## Records provided
----

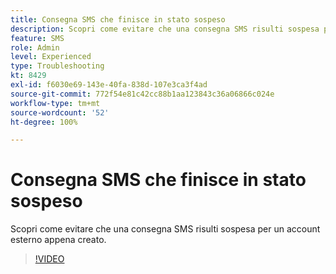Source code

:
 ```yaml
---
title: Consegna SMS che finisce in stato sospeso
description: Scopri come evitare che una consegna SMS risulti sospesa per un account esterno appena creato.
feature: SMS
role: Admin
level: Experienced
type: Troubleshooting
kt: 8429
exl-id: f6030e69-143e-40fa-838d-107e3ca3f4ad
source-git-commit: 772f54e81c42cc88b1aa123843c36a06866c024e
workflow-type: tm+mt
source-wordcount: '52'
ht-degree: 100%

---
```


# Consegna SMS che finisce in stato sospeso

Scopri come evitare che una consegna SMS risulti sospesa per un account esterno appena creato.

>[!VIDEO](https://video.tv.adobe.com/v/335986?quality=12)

----

## Aim of the task
Each line in the data that holds the string "come" should be found and copied.

## Final answer
description: Scopri come evitare che una consegna SMS risulti sospesa per un account esterno appena creato.
Scopri come evitare che una consegna SMS risulti sospesa per un account esterno appena creato.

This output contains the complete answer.